§ **What you will do**
Return each line of the listing that has the word "structure" in it.
**** Data records
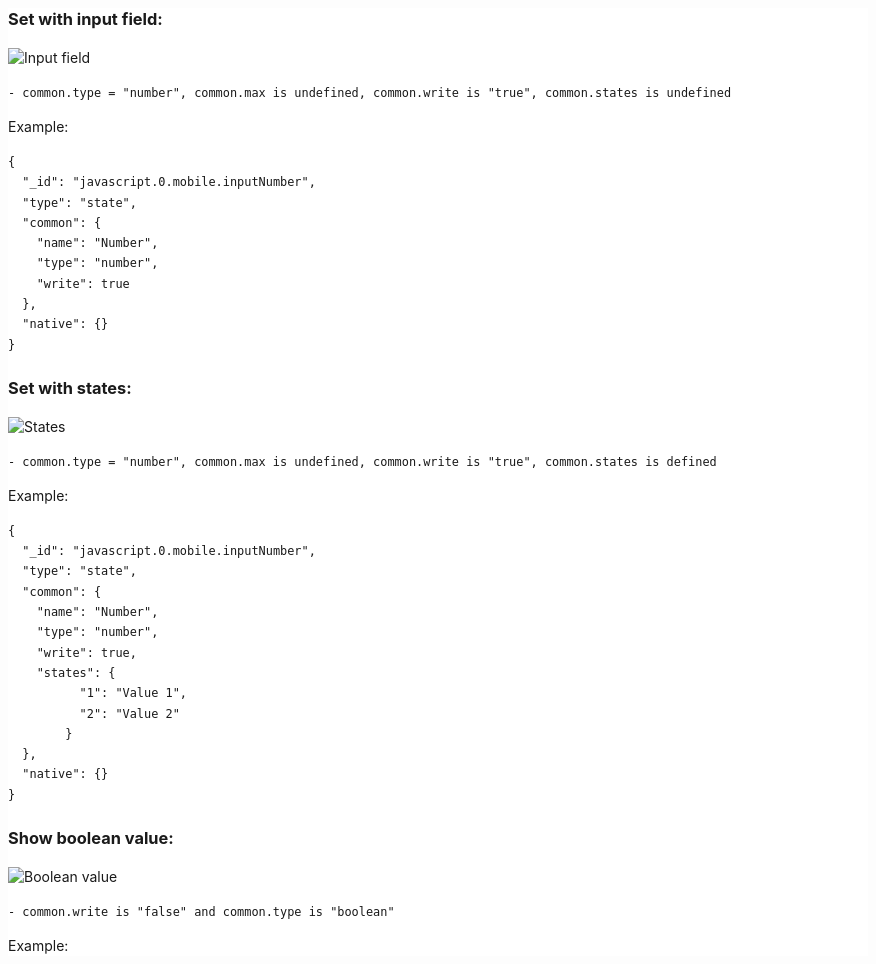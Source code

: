 ### Set with input field:

![Input field](img/widget-input-number.png)

    - common.type = "number", common.max is undefined, common.write is "true", common.states is undefined

Example:

```
{
  "_id": "javascript.0.mobile.inputNumber",
  "type": "state",
  "common": {
    "name": "Number",
    "type": "number",
    "write": true
  },
  "native": {}
}
```

### Set with states:

![States](img/widget-value-states.png)

    - common.type = "number", common.max is undefined, common.write is "true", common.states is defined

Example:

```
{
  "_id": "javascript.0.mobile.inputNumber",
  "type": "state",
  "common": {
    "name": "Number",
    "type": "number",
    "write": true,
    "states": {
          "1": "Value 1",
          "2": "Value 2"
        }
  },
  "native": {}
}
```

### Show boolean value:

![Boolean value](img/widget-value-boolean.png)

    - common.write is "false" and common.type is "boolean"

Example:
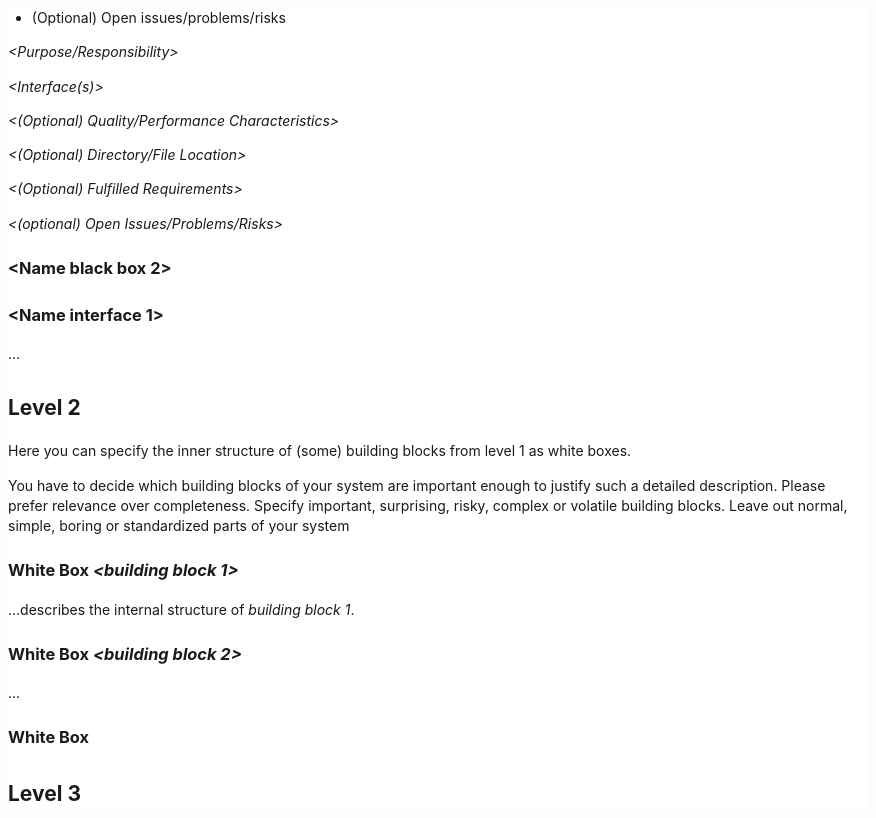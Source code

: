 -   (Optional) Open issues/problems/risks
    

_<Purpose/Responsibility>_

_<Interface(s)>_

_<(Optional) Quality/Performance Characteristics>_

_<(Optional) Directory/File Location>_

_<(Optional) Fulfilled Requirements>_

_<(optional) Open Issues/Problems/Risks>_

### <Name black box 2>

_<black box template>_

### <Name black box n>

_<black box template>_

### <Name interface 1>

…

### <Name interface m>

## Level 2

Here you can specify the inner structure of (some) building blocks from level 1 as white boxes.

You have to decide which building blocks of your system are important enough to justify such a detailed description. Please prefer relevance over completeness. Specify important, surprising, risky, complex or volatile building blocks. Leave out normal, simple, boring or standardized parts of your system

### White Box  _<building block 1>_

…describes the internal structure of  _building block 1_.

_<white box template>_

### White Box  _<building block 2>_

_<white box template>_

…

### White Box  _<building block m>_

_<white box template>_

## Level 3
********
§ **Reply to the task**
Here you can specify the inner structure of (some) building blocks from level 1 as white boxes.
…describes the internal structure of  _building block 1_.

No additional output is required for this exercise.